I do like can openers, both the small and large. I also enjoy the mess kits, the canteen cup, canteen, Alice packs, and Molle gear. I also have a few foreign duffle bags, the big sea bags, long underwear from Swiss, and wool blankets from some unknown foreign country that have been great as well. I even have a US sleeping bag that has served me well.

----------


## kyratshooter

OK then, if we are considering the M/N a surplus item then I rank the ammo that goes into it, at twenty three cents a shot, my all time favorite surplus commodity!!!

That is almost as cheap as the p38 can openers I just bought at seventeen cents a pop.

In fact, if you hit the can with a round of 7.62x54 you don't need the can opener!

Anyone else notice that most of us long term members have duplicate and interchangeable surplus equipment; M/N rifles, canteen w/cup, sleeping gear, alice/molly gear, boots and such ???

Is that due to the gear or just an indication that we all suffer from the same malady?

Age and/or location seems to have nothing to do with it.

----------


## Rick

Surplus ammo is in. Surplus.... ammo....get it? Sort of like illegal alien. Self explanatory. 

If you can hit the can with 7.62 that's sort of like Hunter's can of cherries in the fire. You probably won't get one lessen you pick it off the ground.

----------


## kyratshooter

What do you mean "IF I can hit the can"?

Now you've gone and hurt my feelings!

----------


## Rick

Your words, not mine. I have every confidence that the can is dead from incredible distances. Sort of a done deal.
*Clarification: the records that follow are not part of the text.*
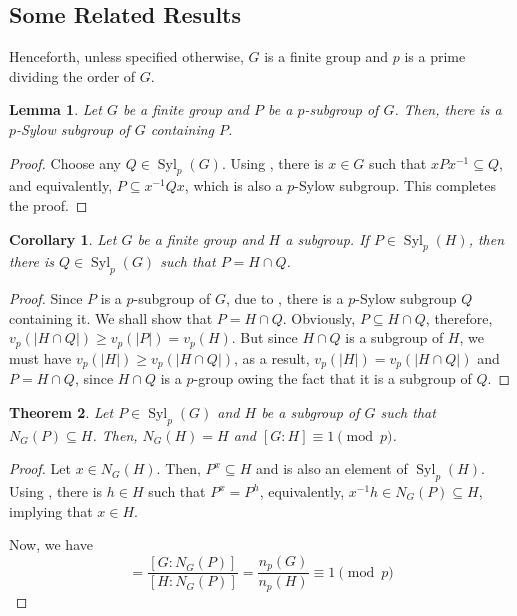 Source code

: \documentclass[12pt]{article}
\theoremstyle{thmstyle}
\newtheorem{theorem}{Theorem}[section]
\newtheorem{lemma}[theorem]{Lemma}
\theoremstyle{defstyle}
\newtheorem*{corollary}{Corollary}
\renewcommand{\ge}{\geqslant}
\newcommand{\Syl}{\operatorname{Syl}}
\begin{document}
\subsection{Some Related Results}

Henceforth, unless specified otherwise, $G$ is a finite group and $p$ is a prime dividing the order of $G$.

\begin{lemma}
    Let $G$ be a finite group and $P$ be a $p$-subgroup of $G$. Then, there is a $p$-Sylow subgroup of $G$ containing $P$.
\end{lemma}
\begin{proof}
    Choose any $Q\in\Syl_p(G)$. Using , there is $x\in G$ such that $xPx^{-1}\subseteq Q$, and equivalently, $P\subseteq x^{-1}Qx$, which is also a $p$-Sylow subgroup. This completes the proof.
\end{proof}

\begin{corollary}
    Let $G$ be a finite group and $H$ a subgroup. If $P\in\Syl_p(H)$, then there is $Q\in\Syl_p(G)$ such that $P = H\cap Q$.
\end{corollary}
\begin{proof}
    Since $P$ is a $p$-subgroup of $G$, due to , there is a $p$-Sylow subgroup $Q$ containing it. We shall show that $P = H\cap Q$. Obviously, $P\subseteq H\cap Q$, therefore, $v_p(|H\cap Q|)\ge v_p(|P|) = v_p(H)$. But since $H\cap Q$ is a subgroup of $H$, we must have $v_p(|H|)\ge v_p(|H\cap Q|)$, as a result, $v_p(|H|) = v_p(|H\cap Q|)$ and $P = H\cap Q$, since $H\cap Q$ is a $p$-group owing the fact that it is a subgroup of $Q$.
\end{proof}


\begin{theorem}
    Let $P\in\Syl_p(G)$ and $H$ be a subgroup of $G$ such that $N_G(P)\subseteq H$. Then, $N_G(H) = H$ and $[G:H]\equiv 1\pmod p$.
\end{theorem}
\begin{proof}
    Let $x\in N_G(H)$. Then, $P^x\subseteq H$ and is also an element of $\Syl_p(H)$. Using , there is $h\in H$ such that $P^x = P^h$, equivalently, $x^{-1}h\in N_G(P)\subseteq H$, implying that $x\in H$.

    Now, we have 
    \begin{equation*}
        [G:H] = \frac{[G:N_G(P)]}{[H:N_G(P)]} = \frac{n_p(G)}{n_p(H)}\equiv1\pmod p
    \end{equation*}
\end{proof}
\end{document}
However, you said "if" so I reluctantly went along with you.

----------


## Batch

I carried a P38 in my wallet for decades. Then I threw in a P51.

My opinion between the 2 is just that the p51 is bigger and the hinge also gets looser quicker. But, both work great.

I switched to my Leatherman Supertool's can opener for convenience. I am damned near as quick with either of these as the folks with the conventional can opener. And I got them whooped hands down if you take in to searching for can opener time. LOL

But, I'll say p-38 is probably my favorite surplus tool.

----------


## kyratshooter

> Your words, not mine. I have every confidence that the can is dead from incredible distances. Sort of a done deal. However, you said "if" so I reluctantly went along with you.


I was getting pretty sure I was going to have to go out in the snow and open a can of Beanie-Winnies just to save my reputation!

----------


## Rick

> I carried a P38 in my wallet for decades. Then I threw in a P51.




Wow! Weren't you taking a chance they could open your can? (I slay myself).

----------


## hunter63

Well, throwing cab in the fire work with all cans not just cherries.....it's just kinda chancy and you have to pick the food off the branches, or your self.
Not recommended if you actually what to "use" in the contents.....it's just an attention getter.

As far a 7.62 X54r jacketed ammo, may just perf through and leak out.....but may be not....?
Will have to wait for result of the beanie winnie's test.....

----------


## TXyakr

Military Style Belt with 3-Bar Slide Buckle and Nylon webbing strap is a item I use at least 3 days a week. With blue jeans, canvas pants and quick dry nylon or polypropylene long plants or bermuda shorts for paddle-sports (canoe/kayak/raft/paddleboard/SUP). My daughters are embarrassed by me and call them seat belts, but if they spent much time in the wilderness and realized how multipurpose these are they would understand.

Mostly I buy them for about $5 each at a local Army/Navy Store where there is typically a large selection of colors and lengths. But online stores also have many for reasonable prices, I just avoid the fancy buckles and cotton material. Here is a place I have ordered other webbing straps from (to secure stuff to a trailer, pickup, roof of vehicle) that happens to have a great selection of these belts in colors both webbing and buckles, price is still under $10 and better selection of materials. (Avoid Cotton, it is rotten!) 2" is good unless your belt loops are small like for some women's pants, REI and some other outdoor stores have more attractive brands for the style conscious people, but my daughters still snub their nose at the whole idea. When they are standing on a paddle board on a lake with their pants falling down and knife/blade falling off they may think differently some day. (also holds your emergency first aid and fire starter kit etc.)

http://www.strapworks.com/Double_3_B...elts_s/154.htm

I like to walk around the local military supply store and look for other interesting items but have never seen any ammo there. But I don't sit around in my backyard plinking cans much and don't consider that wilderness survival, but to each their own. Have fun. Surplus ammo from Russia and China is mostly junk in my experience. My local gun shop will NOT sell it, they would never risk their reputation on it.

----------


## Rick

I use the quick dry suspenders. Mostly for the hong.

----------


## hunter63

> . ..............
> I like to walk around the local military supply store and look for other interesting items but have never seen any ammo there. But I don't sit around in my backyard plinking cans much and don't consider that wilderness survival, but to each their own. Have fun. Surplus ammo from Russia and China is mostly junk in my experience. My local gun shop will NOT sell it, they would never risk their reputation on it.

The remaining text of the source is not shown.